# What needs to be done:
Which lines in the records below contain the word "button"? Copy each one.

⟨

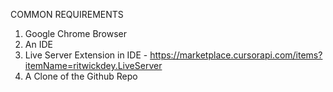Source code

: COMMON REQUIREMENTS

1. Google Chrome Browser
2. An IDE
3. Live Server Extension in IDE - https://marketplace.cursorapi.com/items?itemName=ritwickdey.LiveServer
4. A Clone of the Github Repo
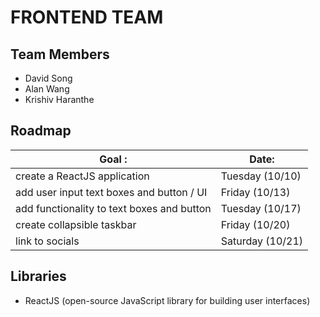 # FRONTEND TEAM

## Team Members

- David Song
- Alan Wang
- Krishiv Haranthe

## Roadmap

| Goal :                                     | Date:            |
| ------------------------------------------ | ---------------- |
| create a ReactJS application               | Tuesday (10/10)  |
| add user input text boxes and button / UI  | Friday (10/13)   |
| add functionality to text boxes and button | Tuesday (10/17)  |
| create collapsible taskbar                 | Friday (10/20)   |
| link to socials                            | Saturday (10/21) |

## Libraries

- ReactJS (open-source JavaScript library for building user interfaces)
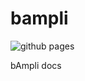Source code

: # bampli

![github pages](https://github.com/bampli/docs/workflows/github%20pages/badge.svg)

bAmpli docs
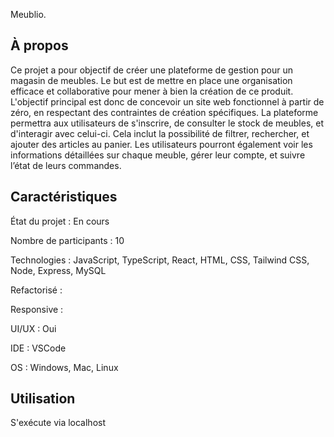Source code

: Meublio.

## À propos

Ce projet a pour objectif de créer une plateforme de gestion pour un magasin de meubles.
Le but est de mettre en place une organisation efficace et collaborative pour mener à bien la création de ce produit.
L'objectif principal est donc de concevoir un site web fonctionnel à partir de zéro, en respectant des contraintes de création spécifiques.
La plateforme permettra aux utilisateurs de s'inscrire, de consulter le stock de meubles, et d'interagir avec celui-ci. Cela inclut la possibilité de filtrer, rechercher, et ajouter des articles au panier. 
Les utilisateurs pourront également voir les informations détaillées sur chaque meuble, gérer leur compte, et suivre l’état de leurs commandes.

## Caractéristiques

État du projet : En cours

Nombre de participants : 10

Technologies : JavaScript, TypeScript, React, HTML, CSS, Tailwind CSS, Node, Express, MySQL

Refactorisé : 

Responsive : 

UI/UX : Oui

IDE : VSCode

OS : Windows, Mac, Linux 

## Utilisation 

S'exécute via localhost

⟩
⟨

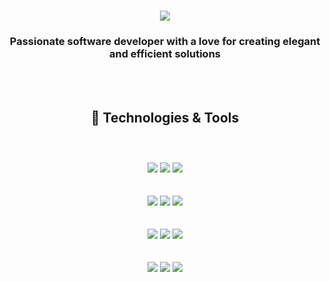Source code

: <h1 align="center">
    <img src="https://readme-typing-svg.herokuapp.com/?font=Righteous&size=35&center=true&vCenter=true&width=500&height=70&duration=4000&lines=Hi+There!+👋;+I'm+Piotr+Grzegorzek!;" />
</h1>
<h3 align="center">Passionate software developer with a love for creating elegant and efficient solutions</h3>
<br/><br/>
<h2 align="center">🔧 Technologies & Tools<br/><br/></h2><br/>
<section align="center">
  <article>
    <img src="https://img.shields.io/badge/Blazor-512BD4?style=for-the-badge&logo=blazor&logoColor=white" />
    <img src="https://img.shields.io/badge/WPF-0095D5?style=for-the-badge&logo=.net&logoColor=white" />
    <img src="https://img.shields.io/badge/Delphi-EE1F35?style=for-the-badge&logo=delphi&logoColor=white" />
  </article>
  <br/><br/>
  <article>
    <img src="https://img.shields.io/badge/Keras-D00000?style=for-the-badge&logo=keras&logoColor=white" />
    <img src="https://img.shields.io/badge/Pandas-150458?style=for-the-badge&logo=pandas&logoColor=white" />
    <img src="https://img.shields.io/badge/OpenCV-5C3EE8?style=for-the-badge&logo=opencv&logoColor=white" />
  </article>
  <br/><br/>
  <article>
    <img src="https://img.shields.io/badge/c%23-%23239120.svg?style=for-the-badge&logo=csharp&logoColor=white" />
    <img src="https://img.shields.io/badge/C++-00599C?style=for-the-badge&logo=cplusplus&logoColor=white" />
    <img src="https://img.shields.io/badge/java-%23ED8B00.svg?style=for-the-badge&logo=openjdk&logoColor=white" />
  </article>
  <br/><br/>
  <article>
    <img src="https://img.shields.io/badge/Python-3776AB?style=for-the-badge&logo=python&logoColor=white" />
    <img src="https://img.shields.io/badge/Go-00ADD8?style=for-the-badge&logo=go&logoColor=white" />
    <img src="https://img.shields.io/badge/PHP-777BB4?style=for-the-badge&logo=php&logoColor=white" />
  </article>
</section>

⟩

# Response:
| add user input text boxes and button / UI  | Friday (10/13)   |
| add functionality to text boxes and button | Tuesday (10/17)  |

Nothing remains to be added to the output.